### WHAT THE TASK ASKS:
Records appear below. Give all of them again, exactly.

### EXTRACTED DATA:
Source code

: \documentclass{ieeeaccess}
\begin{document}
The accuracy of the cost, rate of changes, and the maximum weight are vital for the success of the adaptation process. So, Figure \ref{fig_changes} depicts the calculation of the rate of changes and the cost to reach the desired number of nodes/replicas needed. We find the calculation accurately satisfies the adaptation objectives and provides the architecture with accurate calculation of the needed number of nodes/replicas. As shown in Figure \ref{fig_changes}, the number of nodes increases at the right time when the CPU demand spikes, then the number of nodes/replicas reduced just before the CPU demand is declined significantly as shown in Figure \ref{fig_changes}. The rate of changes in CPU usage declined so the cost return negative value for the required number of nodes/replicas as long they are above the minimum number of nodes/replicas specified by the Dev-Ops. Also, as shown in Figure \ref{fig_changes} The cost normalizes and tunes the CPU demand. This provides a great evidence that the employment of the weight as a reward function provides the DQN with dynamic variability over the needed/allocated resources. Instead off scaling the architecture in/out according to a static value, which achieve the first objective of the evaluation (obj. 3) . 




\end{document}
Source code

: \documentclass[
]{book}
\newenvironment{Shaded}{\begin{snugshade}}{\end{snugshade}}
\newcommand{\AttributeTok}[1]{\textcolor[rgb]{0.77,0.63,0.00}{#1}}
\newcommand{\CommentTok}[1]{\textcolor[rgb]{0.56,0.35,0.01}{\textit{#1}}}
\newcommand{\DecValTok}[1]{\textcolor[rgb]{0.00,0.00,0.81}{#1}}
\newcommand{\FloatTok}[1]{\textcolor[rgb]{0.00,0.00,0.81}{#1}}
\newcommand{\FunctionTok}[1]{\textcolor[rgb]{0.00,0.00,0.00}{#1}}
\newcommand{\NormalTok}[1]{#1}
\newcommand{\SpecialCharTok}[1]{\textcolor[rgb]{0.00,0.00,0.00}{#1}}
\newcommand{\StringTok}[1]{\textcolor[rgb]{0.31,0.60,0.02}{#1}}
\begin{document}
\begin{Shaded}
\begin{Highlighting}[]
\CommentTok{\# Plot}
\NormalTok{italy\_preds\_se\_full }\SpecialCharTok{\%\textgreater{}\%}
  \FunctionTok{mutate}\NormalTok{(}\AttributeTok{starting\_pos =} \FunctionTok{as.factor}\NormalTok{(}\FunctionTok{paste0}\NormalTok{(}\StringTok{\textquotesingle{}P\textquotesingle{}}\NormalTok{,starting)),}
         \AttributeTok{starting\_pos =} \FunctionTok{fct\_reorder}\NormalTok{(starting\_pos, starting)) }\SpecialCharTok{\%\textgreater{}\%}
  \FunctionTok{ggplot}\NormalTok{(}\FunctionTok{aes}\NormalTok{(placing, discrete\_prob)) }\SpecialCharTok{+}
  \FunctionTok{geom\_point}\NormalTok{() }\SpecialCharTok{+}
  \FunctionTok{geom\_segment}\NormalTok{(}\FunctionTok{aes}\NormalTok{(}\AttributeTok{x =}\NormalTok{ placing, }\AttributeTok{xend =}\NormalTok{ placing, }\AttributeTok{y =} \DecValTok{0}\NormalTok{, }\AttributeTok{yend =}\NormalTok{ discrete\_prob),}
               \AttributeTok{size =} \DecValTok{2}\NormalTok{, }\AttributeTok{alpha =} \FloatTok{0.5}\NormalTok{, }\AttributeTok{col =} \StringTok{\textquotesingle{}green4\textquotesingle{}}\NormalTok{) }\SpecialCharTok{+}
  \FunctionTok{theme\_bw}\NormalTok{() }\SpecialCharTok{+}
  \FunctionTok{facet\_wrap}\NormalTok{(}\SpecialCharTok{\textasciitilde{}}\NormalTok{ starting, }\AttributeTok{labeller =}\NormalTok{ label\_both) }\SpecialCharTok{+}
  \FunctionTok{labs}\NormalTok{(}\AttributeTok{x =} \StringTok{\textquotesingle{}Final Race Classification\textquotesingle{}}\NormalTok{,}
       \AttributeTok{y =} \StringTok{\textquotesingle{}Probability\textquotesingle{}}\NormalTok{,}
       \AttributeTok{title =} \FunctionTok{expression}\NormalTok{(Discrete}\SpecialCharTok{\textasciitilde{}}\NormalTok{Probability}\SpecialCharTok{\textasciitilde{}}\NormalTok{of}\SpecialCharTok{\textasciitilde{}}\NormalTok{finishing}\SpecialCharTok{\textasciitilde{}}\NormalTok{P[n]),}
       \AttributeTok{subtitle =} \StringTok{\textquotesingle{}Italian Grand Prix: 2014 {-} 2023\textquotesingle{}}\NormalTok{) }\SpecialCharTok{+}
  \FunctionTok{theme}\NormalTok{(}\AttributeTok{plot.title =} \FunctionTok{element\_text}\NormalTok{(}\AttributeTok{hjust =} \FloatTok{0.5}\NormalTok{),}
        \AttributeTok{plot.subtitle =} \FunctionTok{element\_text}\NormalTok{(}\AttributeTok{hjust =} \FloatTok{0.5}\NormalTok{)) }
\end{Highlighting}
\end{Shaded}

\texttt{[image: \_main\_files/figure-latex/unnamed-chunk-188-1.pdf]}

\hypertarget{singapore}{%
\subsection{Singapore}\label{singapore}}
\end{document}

### TASK SOLUTION:
Source code

: \documentclass{ieeeaccess}
\begin{document}
The accuracy of the cost, rate of changes, and the maximum weight are vital for the success of the adaptation process. So, Figure \ref{fig_changes} depicts the calculation of the rate of changes and the cost to reach the desired number of nodes/replicas needed. We find the calculation accurately satisfies the adaptation objectives and provides the architecture with accurate calculation of the needed number of nodes/replicas. As shown in Figure \ref{fig_changes}, the number of nodes increases at the right time when the CPU demand spikes, then the number of nodes/replicas reduced just before the CPU demand is declined significantly as shown in Figure \ref{fig_changes}. The rate of changes in CPU usage declined so the cost return negative value for the required number of nodes/replicas as long they are above the minimum number of nodes/replicas specified by the Dev-Ops. Also, as shown in Figure \ref{fig_changes} The cost normalizes and tunes the CPU demand. This provides a great evidence that the employment of the weight as a reward function provides the DQN with dynamic variability over the needed/allocated resources. Instead off scaling the architecture in/out according to a static value, which achieve the first objective of the evaluation (obj. 3) . 




\end{document}
Source code

: \documentclass[
]{book}
\newenvironment{Shaded}{\begin{snugshade}}{\end{snugshade}}
\newcommand{\AttributeTok}[1]{\textcolor[rgb]{0.77,0.63,0.00}{#1}}
\newcommand{\CommentTok}[1]{\textcolor[rgb]{0.56,0.35,0.01}{\textit{#1}}}
\newcommand{\DecValTok}[1]{\textcolor[rgb]{0.00,0.00,0.81}{#1}}
\newcommand{\FloatTok}[1]{\textcolor[rgb]{0.00,0.00,0.81}{#1}}
\newcommand{\FunctionTok}[1]{\textcolor[rgb]{0.00,0.00,0.00}{#1}}
\newcommand{\NormalTok}[1]{#1}
\newcommand{\SpecialCharTok}[1]{\textcolor[rgb]{0.00,0.00,0.00}{#1}}
\newcommand{\StringTok}[1]{\textcolor[rgb]{0.31,0.60,0.02}{#1}}
\begin{document}
\begin{Shaded}
\begin{Highlighting}[]
\CommentTok{\# Plot}
\NormalTok{italy\_preds\_se\_full }\SpecialCharTok{\%\textgreater{}\%}
  \FunctionTok{mutate}\NormalTok{(}\AttributeTok{starting\_pos =} \FunctionTok{as.factor}\NormalTok{(}\FunctionTok{paste0}\NormalTok{(}\StringTok{\textquotesingle{}P\textquotesingle{}}\NormalTok{,starting)),}
         \AttributeTok{starting\_pos =} \FunctionTok{fct\_reorder}\NormalTok{(starting\_pos, starting)) }\SpecialCharTok{\%\textgreater{}\%}
  \FunctionTok{ggplot}\NormalTok{(}\FunctionTok{aes}\NormalTok{(placing, discrete\_prob)) }\SpecialCharTok{+}
  \FunctionTok{geom\_point}\NormalTok{() }\SpecialCharTok{+}
  \FunctionTok{geom\_segment}\NormalTok{(}\FunctionTok{aes}\NormalTok{(}\AttributeTok{x =}\NormalTok{ placing, }\AttributeTok{xend =}\NormalTok{ placing, }\AttributeTok{y =} \DecValTok{0}\NormalTok{, }\AttributeTok{yend =}\NormalTok{ discrete\_prob),}
               \AttributeTok{size =} \DecValTok{2}\NormalTok{, }\AttributeTok{alpha =} \FloatTok{0.5}\NormalTok{, }\AttributeTok{col =} \StringTok{\textquotesingle{}green4\textquotesingle{}}\NormalTok{) }\SpecialCharTok{+}
  \FunctionTok{theme\_bw}\NormalTok{() }\SpecialCharTok{+}
  \FunctionTok{facet\_wrap}\NormalTok{(}\SpecialCharTok{\textasciitilde{}}\NormalTok{ starting, }\AttributeTok{labeller =}\NormalTok{ label\_both) }\SpecialCharTok{+}
  \FunctionTok{labs}\NormalTok{(}\AttributeTok{x =} \StringTok{\textquotesingle{}Final Race Classification\textquotesingle{}}\NormalTok{,}
       \AttributeTok{y =} \StringTok{\textquotesingle{}Probability\textquotesingle{}}\NormalTok{,}
       \AttributeTok{title =} \FunctionTok{expression}\NormalTok{(Discrete}\SpecialCharTok{\textasciitilde{}}\NormalTok{Probability}\SpecialCharTok{\textasciitilde{}}\NormalTok{of}\SpecialCharTok{\textasciitilde{}}\NormalTok{finishing}\SpecialCharTok{\textasciitilde{}}\NormalTok{P[n]),}
       \AttributeTok{subtitle =} \StringTok{\textquotesingle{}Italian Grand Prix: 2014 {-} 2023\textquotesingle{}}\NormalTok{) }\SpecialCharTok{+}
  \FunctionTok{theme}\NormalTok{(}\AttributeTok{plot.title =} \FunctionTok{element\_text}\NormalTok{(}\AttributeTok{hjust =} \FloatTok{0.5}\NormalTok{),}
        \AttributeTok{plot.subtitle =} \FunctionTok{element\_text}\NormalTok{(}\AttributeTok{hjust =} \FloatTok{0.5}\NormalTok{)) }
\end{Highlighting}
\end{Shaded}

\texttt{[image: \_main\_files/figure-latex/unnamed-chunk-188-1.pdf]}

\hypertarget{singapore}{%
\subsection{Singapore}\label{singapore}}
\end{document}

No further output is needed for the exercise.